What Do These Objections Mean?

When selling your services or products I’m sure most of you get objections much like I do. “I would like to think about this,” or “I don’t have time to do any of this,” or “I’m not ready yet,” or “That seems expensive,” or “Call me back in a couple of months.” What does all this mean? Most likely they are afraid of making a bad decision. If they spend the money and it’s the wrong product or service they will look foolish. And no one wants to look foolish. How do you overcome these fears?

Well, in many cases you may not have developed enough rapport in the beginning of the sales process to develop trust with your prospects. Developing rapport is essential. People will not buy from you if they don’t like you or don’t trust you.  So some of these responses may be a smoke screen. They simply don’t want to deal with you. But let’s assume you have done your job in developing rapport and you have followed your sales process to a “T” (assuming you have one) and are at the decision point and you still hear these type of objections.  Here are some ideas on how to proceed.

Listen. Listen to what they are saying. Do not assume you know what they are about to say even if you have heard these objections before. DO NOT finish their sentences for them. Listen intently and try to understand what their objection is. 
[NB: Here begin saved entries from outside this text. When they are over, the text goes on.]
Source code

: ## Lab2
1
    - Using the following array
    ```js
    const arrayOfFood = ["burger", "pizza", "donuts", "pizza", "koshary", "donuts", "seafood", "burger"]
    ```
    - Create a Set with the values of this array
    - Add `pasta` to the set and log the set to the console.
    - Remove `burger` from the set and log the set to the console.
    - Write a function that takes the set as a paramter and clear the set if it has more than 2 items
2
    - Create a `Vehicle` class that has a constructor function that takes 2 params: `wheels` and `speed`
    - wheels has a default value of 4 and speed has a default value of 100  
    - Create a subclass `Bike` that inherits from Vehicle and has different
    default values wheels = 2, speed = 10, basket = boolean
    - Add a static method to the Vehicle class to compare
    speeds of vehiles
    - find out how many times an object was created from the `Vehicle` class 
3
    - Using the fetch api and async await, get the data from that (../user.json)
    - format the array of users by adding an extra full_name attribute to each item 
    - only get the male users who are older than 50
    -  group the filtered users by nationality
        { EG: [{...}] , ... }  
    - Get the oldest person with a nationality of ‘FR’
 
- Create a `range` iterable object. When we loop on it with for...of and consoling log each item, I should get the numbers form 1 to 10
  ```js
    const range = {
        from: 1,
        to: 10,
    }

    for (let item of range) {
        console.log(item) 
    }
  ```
Do not argue or contradict the prospect. For example if they say you are expensive you may want ask what “expensive” means to them and compared to what, rather than argue the point. The word “expensive” might mean something entirely different to you than it does to them. Don’t assume you know what they mean. Ask for clarification.

Empathize with them. You may want to say “I understand, many of my clients felt that way before they really saw the benefits of my service.” Then ask for clarification.

Don’t avoid the issue. You will surely lose the sale if you simply ignore what they are saying. Again, you need clarification. You may say, “I’m not sure I understand what you are saying, can you tell me more about what you’re thinking.”

Feed the objection back to be sure you got it. “Let me make sure I understand what you are saying,” and reiterate their objection and confirm that’s what they meant.

Make sure this is the only objection. For example if price is the problem you may want to say. “OK let’s take money off the table, is there anything else that is holding you back from moving forward?”

Answer their concerns. If you have been selling for any period of time you can probably count on one hand what the standard objections are to your product or services. Once you understand what the prospect is saying make sure you have a response. Script it and practice it.

Try to pre-empt common objections. If you keep hearing similar objections you may want to bring them up before the prospect does. “Many of our clients felt that our price was high until they were able to see the return on their investment.”

Don’t be afraid of dealing with your prospects objections. You need to understand that the objections are the issues that are holding them back from doing business with you. It will give you a clue as to what their fears are and why they are not comfortable with buying your service or product. If you deal with their objections and eliminate their fears the likelihood of closing the sale grows exponentially. And lastly, if you feel you are up against a brick wall don’t be afraid to walk. Take the deal off the table. If a prospect is that difficult to deal with before they’ve done business with you, what will it be like once they start sending you checks? If you have a pipeline full of other prospects your time might be better spent with someone else.